Count, in the entries, the lines with "union". Answer with the number only.
──────── RECORD SET ────────
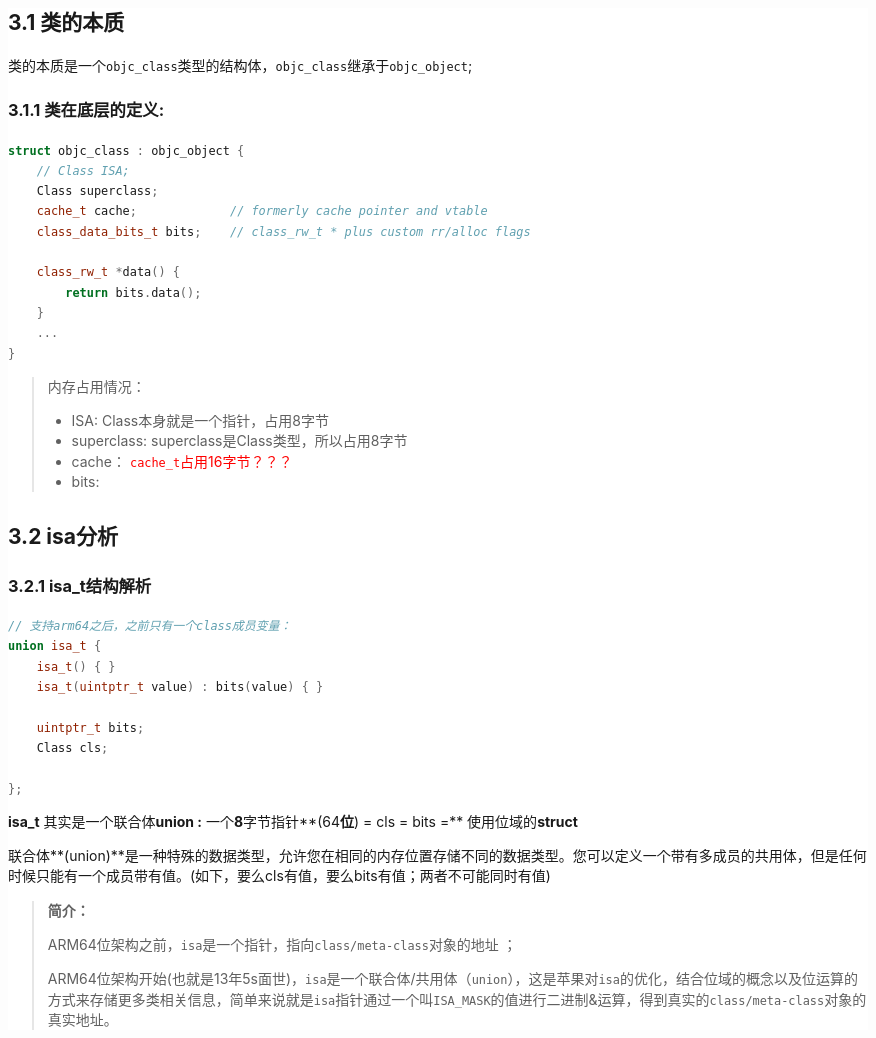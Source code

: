 ## 3.1 类的本质

类的本质是一个`objc_class`类型的结构体，`objc_class`继承于`objc_object`;

### 3.1.1 类在底层的定义:

```cpp
struct objc_class : objc_object {
    // Class ISA;
    Class superclass;
    cache_t cache;             // formerly cache pointer and vtable
    class_data_bits_t bits;    // class_rw_t * plus custom rr/alloc flags
    
    class_rw_t *data() { 
        return bits.data();
    }
    ...
}

```

> 内存占用情况：
>
> *  ISA: Class本身就是一个指针，占用8字节
> *  superclass: superclass是Class类型，所以占用8字节
> *  cache： <font color=red>`cache_t`占用16字节？？？</font>
> *  bits:

## 3.2 isa分析

### 3.2.1 isa_t结构解析

```cpp
// 支持arm64之后，之前只有一个class成员变量：
union isa_t {
    isa_t() { }
    isa_t(uintptr_t value) : bits(value) { }

    uintptr_t bits;
    Class cls;
  
};
```

**isa_t** 其实是一个联合体**union :** 一个**8**字节指针**(64**位**) = cls = bits =** 使用位域的**struct** 

联合体**(union)**是一种特殊的数据类型，允许您在相同的内存位置存储不同的数据类型。您可以定义一个带有多成员的共用体，但是任何时候只能有一个成员带有值。(如下，要么cls有值，要么bits有值；两者不可能同时有值)

> **简介：**
>
> ARM64位架构之前，`isa`是一个指针，指向`class/meta-class`对象的地址 ；
>
> ARM64位架构开始(也就是13年5s面世)，`isa`是一个联合体/共用体（`union`），这是苹果对`isa`的优化，结合位域的概念以及位运算的方式来存储更多类相关信息，简单来说就是`isa`指针通过一个叫`ISA_MASK`的值进行二进制&运算，得到真实的`class/meta-class`对象的真实地址。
────────
**EXERCISE OUTPUT**
4